On 2020-02-15 01:46, Rich Freeman wrote:
On Fri, Feb 14, 2020 at 7:25 PM Marc Joliet <mar...@gmx.de> wrote:

personally, I care about closing bugs that are done with or
can't be acted upon.

As do I.

I honestly think it would
be best to close bugs that are just not applicable anymore, e.g., for ebuilds or versions of packages that have not been in the tree for a looong time,

Certainly.

like, say, HAL: https://bugs.gentoo.org/401257.

That isn't a HAL bug - it is a bug for a relatively recent version of pm-utils.
This is one of the issues with a general discussion of overridden points: switch to an unimportant detail (of an example).
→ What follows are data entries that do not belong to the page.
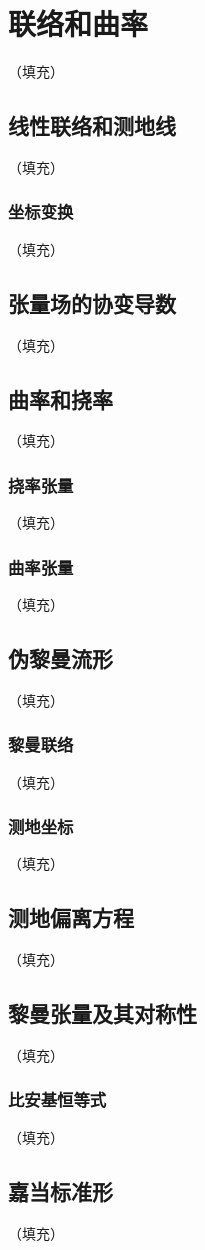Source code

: \documentclass[hyperref,UTF8]{ctexbook}
\begin{document}
\chapter{联络和曲率}（填充）
\section{线性联络和测地线}（填充）
\subsection{坐标变换}（填充）
\section{张量场的协变导数}（填充）
\section{曲率和挠率}（填充）
\subsection{挠率张量}（填充）
\subsection{曲率张量}（填充）
\section{伪黎曼流形}（填充）
\subsection{黎曼联络}（填充）
\subsection{测地坐标}（填充）
\section{测地偏离方程}（填充）
\section{黎曼张量及其对称性}（填充）
\subsection{比安基恒等式}（填充）
\section{嘉当标准形}（填充）
\end{document}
I'm not sure if the bug is still an issue, but it could very well be.
You don't know, I don' know, nobody is sure, so maybe it could be possible (perhaps) that it could be happen (under some circumstances) that the package with major version 2 - which is replaced by major version 3 already (since some time) - ... hm, in the meanwhile I did forget what I wanted to say. So keep all like it is (sarcasm).

And that is the issue with just closing bugs because they're old.
They can still be issues.
Seeing this as an issue is less than ... - to me it is wasted time and resources(?). Just as above.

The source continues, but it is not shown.